I cannot advise on whether a dust filter upgrade is right for you and if you elect to upgrade, whether the bag or canister is best. I do offer my thoughts that hopefully are useful.

There are two reasons that come to mind for reducing the size of dust particles that can pass through the dust collection bag/filter:

The first is health. My understanding is that there can be dust particles that are small enough to by-pass the body's natural defenses against dust and thus make their way into the lungs. This fine dust in the lungs or perhaps in the sinus cavities could possibly cause health problems later on. While this concern applies to all woodworkers, the amount of time spent in the shop may play a part in the upgrade decision. It seems to me that with limited exposure, any health problems that might emerge would be delayed when compared to those of someone who spends 40 hours per week in the shop. On the other hand, if certain woods are typically milled, the chemicals inherent in the wood could cause problems much sooner than if working with other "safer" woods.

The second reason is nuisance dust that seems to collect on every surface of the shop. Reducing the size of the particles that are captured by the dust collector could reduce the accumulation of dust on everything. In a rough sense, the rate at which fine dust collects on everything is an indication of quantity and size of the dust making its way into the body.

Upgrading the filter bag should increase the quantity of fine dust captured by the dust collection system. However, the upgrade, while offering a potential improvement may not be sufficient. The other source of fine dust is at the tools where the dust escapes the tool's dust port. Therefore, if an upgrade is undertaken, taking a fresh look at shrouds and dust ports at the tools could further improve shop air quality.

There are advantages and disadvantages associated with bag or canister. The bag would probably be a straightforward upgrade with little modification required to make it fit with the existing system. My method of cleaning the bag is fairly simple and quick. Remove the bag, turn it inside out, and, with a dust mask on, shake the bag outdoors until the dust stops flying around.

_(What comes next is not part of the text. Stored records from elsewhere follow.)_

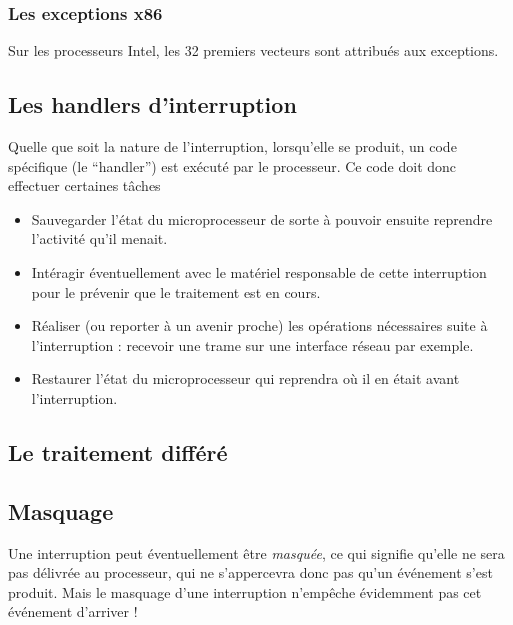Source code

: \begin{itemize}
\subsubsection{Les exceptions x86}

   Sur les processeurs Intel, les 32 premiers vecteurs sont attribués
aux exceptions.

%
\subsection{Les handlers d'interruption}

   Quelle que soit la nature de l'interruption, lorsqu'elle se
produit, un code spécifique (le ``handler'') est exécuté par le
processeur. Ce code doit donc effectuer certaines tâches

\begin{itemize}
   \item Sauvegarder l'état du microprocesseur de sorte à pouvoir
     ensuite reprendre l'activité qu'il menait.
   \item Intéragir éventuellement avec le matériel responsable de
     cette interruption pour le prévenir que le traitement est en
     cours. 
   \item Réaliser (ou reporter à un avenir proche) les opérations
     nécessaires suite à l'interruption : recevoir une trame sur une
     interface réseau par exemple.
   \item Restaurer l'état du microprocesseur qui reprendra où il en
     était avant l'interruption.
\end{itemize}
%
\subsection{Le traitement différé}

%
\subsection{Masquage}

   Une interruption peut éventuellement être  {\em masquée}, ce qui
signifie qu'elle ne sera pas délivrée au processeur, qui ne
s'appercevra donc pas qu'un événement s'est produit. Mais le masquage
d'une interruption n'empêche évidemment pas cet événement d'arriver !


\end{itemize}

The canister generally offers more filtering surface area than the bag and perhaps better filtration can be achieved with the canister. The larger surface area could improve air flow and would extend the time between filter cleanings. But I find cleaning the canister is a time-consuming process of backwashing the canister by blowing compressed air through the filter.


----------



## tmasondarnell (Jul 2, 2013)

Tom,

Same DC and same problem as you. I was going to upgrade to a canister, but it is not in the bidget. Instead, I purchased this bag:

https://www.amazon.com/gp/product/B005VSAP74/ref=oh_aui_detailpage_o08_s00?ie=UTF8&psc=1

Significant improvement.


----------